_Your objective_
I need the lines from the one containing "This folder contains" through the last line of the entries retyped exactly, with no pictures among them.

Source texts of formatted documents
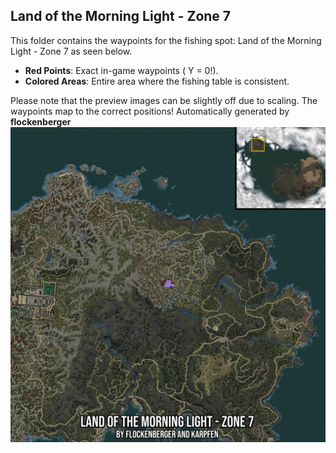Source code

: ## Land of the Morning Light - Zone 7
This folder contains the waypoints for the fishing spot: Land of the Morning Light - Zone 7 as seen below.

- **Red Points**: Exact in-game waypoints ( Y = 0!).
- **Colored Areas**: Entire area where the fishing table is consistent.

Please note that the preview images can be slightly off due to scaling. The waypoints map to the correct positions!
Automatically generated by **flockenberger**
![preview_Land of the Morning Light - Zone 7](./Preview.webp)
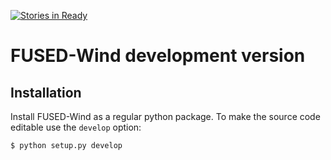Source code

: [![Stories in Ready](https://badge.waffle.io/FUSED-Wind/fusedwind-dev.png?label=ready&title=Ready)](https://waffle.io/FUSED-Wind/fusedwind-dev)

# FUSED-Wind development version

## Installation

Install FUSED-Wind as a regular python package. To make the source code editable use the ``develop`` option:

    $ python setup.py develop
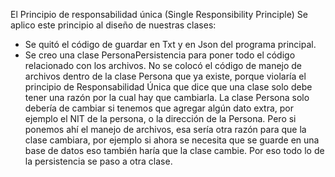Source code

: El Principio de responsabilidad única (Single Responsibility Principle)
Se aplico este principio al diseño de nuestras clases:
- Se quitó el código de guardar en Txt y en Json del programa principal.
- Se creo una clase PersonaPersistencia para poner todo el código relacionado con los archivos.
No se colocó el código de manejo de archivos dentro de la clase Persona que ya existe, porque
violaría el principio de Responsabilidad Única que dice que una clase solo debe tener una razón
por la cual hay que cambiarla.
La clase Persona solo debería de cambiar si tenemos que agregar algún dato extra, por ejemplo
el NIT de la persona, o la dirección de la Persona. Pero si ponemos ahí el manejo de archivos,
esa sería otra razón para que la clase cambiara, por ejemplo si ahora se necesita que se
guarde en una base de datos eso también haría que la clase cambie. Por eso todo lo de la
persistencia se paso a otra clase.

_Solution for this problem_
This folder contains the waypoints for the fishing spot: Land of the Morning Light - Zone 7 as seen below.

- **Red Points**: Exact in-game waypoints ( Y = 0!).
- **Colored Areas**: Entire area where the fishing table is consistent.

Please note that the preview images can be slightly off due to scaling. The waypoints map to the correct positions!
Automatically generated by **flockenberger**
![preview_Land of the Morning Light - Zone 7](./Preview.webp)
Source code

: [![Stories in Ready](https://badge.waffle.io/FUSED-Wind/fusedwind-dev.png?label=ready&title=Ready)](https://waffle.io/FUSED-Wind/fusedwind-dev)

# FUSED-Wind development version

## Installation

Install FUSED-Wind as a regular python package. To make the source code editable use the ``develop`` option:

    $ python setup.py develop
Source code

: El Principio de responsabilidad única (Single Responsibility Principle)
Se aplico este principio al diseño de nuestras clases:
- Se quitó el código de guardar en Txt y en Json del programa principal.
- Se creo una clase PersonaPersistencia para poner todo el código relacionado con los archivos.
No se colocó el código de manejo de archivos dentro de la clase Persona que ya existe, porque
violaría el principio de Responsabilidad Única que dice que una clase solo debe tener una razón
por la cual hay que cambiarla.
La clase Persona solo debería de cambiar si tenemos que agregar algún dato extra, por ejemplo
el NIT de la persona, o la dirección de la Persona. Pero si ponemos ahí el manejo de archivos,
esa sería otra razón para que la clase cambiara, por ejemplo si ahora se necesita que se
guarde en una base de datos eso también haría que la clase cambie. Por eso todo lo de la
persistencia se paso a otra clase.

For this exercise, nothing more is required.